Barty - Junk??? Why??? 12/1, I was going to order an LDX and Slosh 30. So what do you think would be better for the slosh in the same price range? (Up to $200).



barty b said:


> My personal opinion on it is this...LDX doesn't even deserve to be in the same DISCUSSION as the AFAW. BTW I have used and owned both. Tommy sells LDX so he has to be nice...I don't. I think they are complete junk. Again,just an opinion from personal experience.


----------



## HellRhaY (Jul 6, 2007)

i think they are both nice. i dont own the aFAW YET, but i have held one. afaw has a softer tip and as tommy said- it has a good bite detection. they said the ldx have mediocre components, but they are fuji reel seat and fuji hard alloy guides, i own 9 ldx, sold some and kept 3. I've read a lot of breakage on the LDX, but I WILL ALWAYS BUY an LDX comapred to any other rod. 
*WHY?* 
Because Nick is a stand up Guy, I've had a broken LDX, I called Nick and he told me to send the LDX to him, I received it a couple of days later with a refund for the shipping ($22.00) i spent to send to him.

Give me another Rod company that refunds you of the shipping and i'll be their customer for life. Even if the rod is no longer under warranty. He gave me a new one.

the problem with AFAW rod is you can't find the factory rods because they sell as hotcakes. If you're going to get the blanks, you are going to pay someone to wrap it- what if it breaks? you are going to pay again to have it rewrap!!

NICK MEYER from BreakawayUSA is a standup guy, i've talked to him with a "bunch" of problems and he always- "ALWAYS" took care of me. That right there makes the difference for me.


----------



## Railroader (Apr 13, 2005)

Well, I am the current owner of an LDX, and past owner of an HDX, and I gotta say that they are NOT worth the $200 price. Seats and guides ARE NOT Fuji, at least on every one I ever owned or saw. Craftsmanship is crappy at best, and the HDX ownership was an overall bad experience, due to send backs, and breakage. 

The ONLY reason I own the LDX is because me and Surf Fish bought a guy out of his surf fishing gear, at a CRAZY low price, and I figure that I have about $60 in the LDX. Not worth a penny more, and I expect it to break every time I aim for the horizon with a 4 oz. Until it does, it throws nice, though.

So Ed, you want a nice rod for a 30 Daiwa? 

Ocean Master 12' 3-6 oz. CAN NOT be beat, and it's only $100.00. 

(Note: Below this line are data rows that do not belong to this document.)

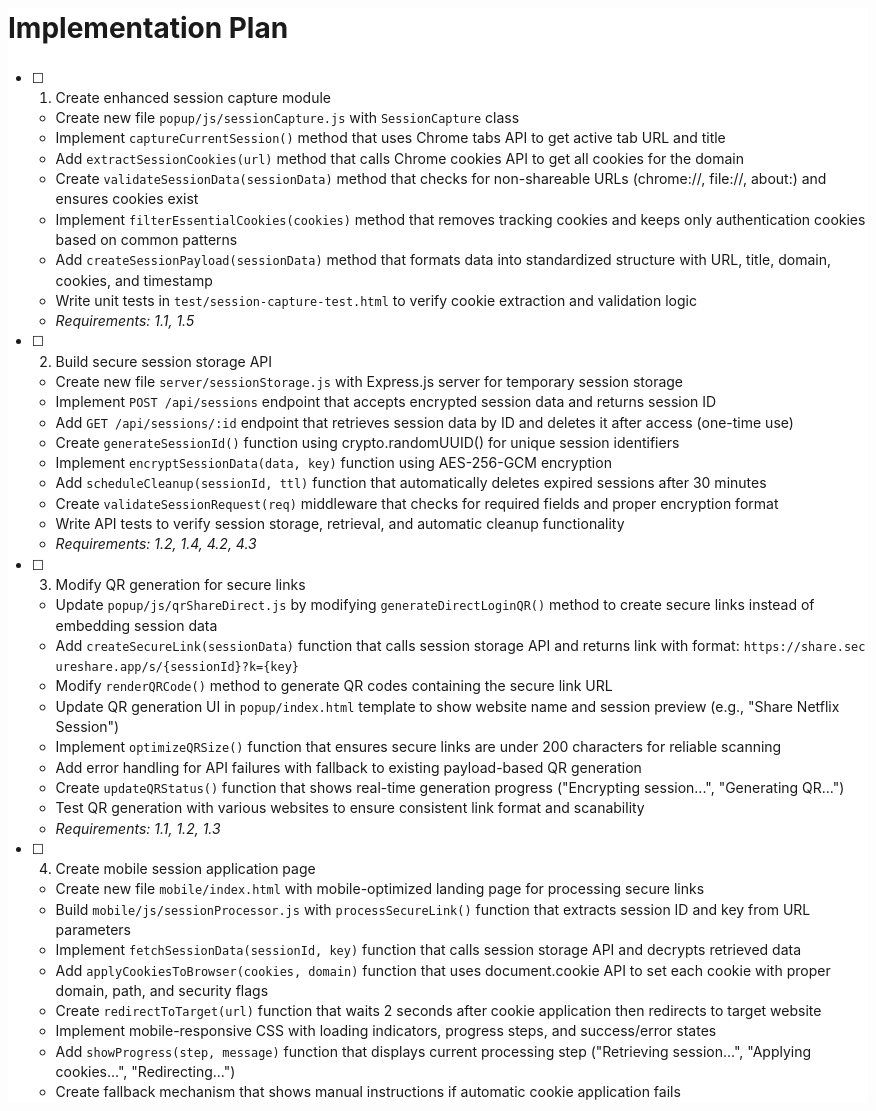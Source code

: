 # Implementation Plan

- [ ] 1. Create enhanced session capture module
  - Create new file `popup/js/sessionCapture.js` with `SessionCapture` class
  - Implement `captureCurrentSession()` method that uses Chrome tabs API to get active tab URL and title
  - Add `extractSessionCookies(url)` method that calls Chrome cookies API to get all cookies for the domain
  - Create `validateSessionData(sessionData)` method that checks for non-shareable URLs (chrome://, file://, about:) and ensures cookies exist
  - Implement `filterEssentialCookies(cookies)` method that removes tracking cookies and keeps only authentication cookies based on common patterns
  - Add `createSessionPayload(sessionData)` method that formats data into standardized structure with URL, title, domain, cookies, and timestamp
  - Write unit tests in `test/session-capture-test.html` to verify cookie extraction and validation logic
  - _Requirements: 1.1, 1.5_

- [ ] 2. Build secure session storage API
  - Create new file `server/sessionStorage.js` with Express.js server for temporary session storage
  - Implement `POST /api/sessions` endpoint that accepts encrypted session data and returns session ID
  - Add `GET /api/sessions/:id` endpoint that retrieves session data by ID and deletes it after access (one-time use)
  - Create `generateSessionId()` function using crypto.randomUUID() for unique session identifiers
  - Implement `encryptSessionData(data, key)` function using AES-256-GCM encryption
  - Add `scheduleCleanup(sessionId, ttl)` function that automatically deletes expired sessions after 30 minutes
  - Create `validateSessionRequest(req)` middleware that checks for required fields and proper encryption format
  - Write API tests to verify session storage, retrieval, and automatic cleanup functionality
  - _Requirements: 1.2, 1.4, 4.2, 4.3_

- [ ] 3. Modify QR generation for secure links
  - Update `popup/js/qrShareDirect.js` by modifying `generateDirectLoginQR()` method to create secure links instead of embedding session data
  - Add `createSecureLink(sessionData)` function that calls session storage API and returns link with format: `https://share.secureshare.app/s/{sessionId}?k={key}`
  - Modify `renderQRCode()` method to generate QR codes containing the secure link URL
  - Update QR generation UI in `popup/index.html` template to show website name and session preview (e.g., "Share Netflix Session")
  - Implement `optimizeQRSize()` function that ensures secure links are under 200 characters for reliable scanning
  - Add error handling for API failures with fallback to existing payload-based QR generation
  - Create `updateQRStatus()` function that shows real-time generation progress ("Encrypting session...", "Generating QR...")
  - Test QR generation with various websites to ensure consistent link format and scanability
  - _Requirements: 1.1, 1.2, 1.3_

- [ ] 4. Create mobile session application page
  - Create new file `mobile/index.html` with mobile-optimized landing page for processing secure links
  - Build `mobile/js/sessionProcessor.js` with `processSecureLink()` function that extracts session ID and key from URL parameters
  - Implement `fetchSessionData(sessionId, key)` function that calls session storage API and decrypts retrieved data
  - Add `applyCookiesToBrowser(cookies, domain)` function that uses document.cookie API to set each cookie with proper domain, path, and security flags
  - Create `redirectToTarget(url)` function that waits 2 seconds after cookie application then redirects to target website
  - Implement mobile-responsive CSS with loading indicators, progress steps, and success/error states
  - Add `showProgress(step, message)` function that displays current processing step ("Retrieving session...", "Applying cookies...", "Redirecting...")
  - Create fallback mechanism that shows manual instructions if automatic cookie application fails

Skip the LDX/HDX...Unless you want a disappointment. Breakaway, as a name, should be ashamed.


----------



## toejam (Jan 28, 2005)

HellRhaY said:


> i think they are both nice. i dont own the aFAW YET, but i have held one. afaw has a softer tip and as tommy said- it has a good bite detection. they said the ldx have mediocre components, but they are fuji reel seat and fuji hard alloy guides, i own 9 ldx, sold some and kept 3. I've read a lot of breakage on the LDX, but I WILL ALWAYS BUY an LDX comapred to any other rod.
> *WHY?*
> Because Nick is a stand up Guy, I've had a broken LDX, I called Nick and he told me to send the LDX to him, I received it a couple of days later with a refund for the shipping ($22.00) i spent to send to him.
> 
> ...


I think Nick got suckered but when a Stand up Guy has a product that has a flaw in its design,, they will recall it from the market and either discontinue the product or have it redesigned. LDX was created in a storm of it being a cheaply make rod and seems that all the writing on the wall is coming true!


----------



## barty b (Dec 31, 2004)

toejam said:


> LDX was created in a storm of it being a cheaply make rod and seems that all the writing on the wall is coming true!


Exactly..It was designed to fill a niche market of rods (light heavers and heavers) which are generally higher end. It was designed to be a cheap competitor in this market. Well It's cheap allright,Cheap blank,cheap guides,cheap reelseat...Hey, I'm just relaying what I have seen personally and heard from users.



> _*Hellrhay sez...*_ NICK MEYER from BreakawayUSA is a standup guy, i've talked to him with a "bunch" of problems and he always- "ALWAYS" took care of me. That right there makes the difference for me.


 Nothing at all against Nick Meyer AT ALL, Never dealt with him but have not heard anything negative...But thats great Hellrhay,If you wanna spend your time,with Nick solving a "bunch" of problems getting a cheap rod replaced over and over and over...go ahead. I would rather spend the $$ once on a quality rod and forget it.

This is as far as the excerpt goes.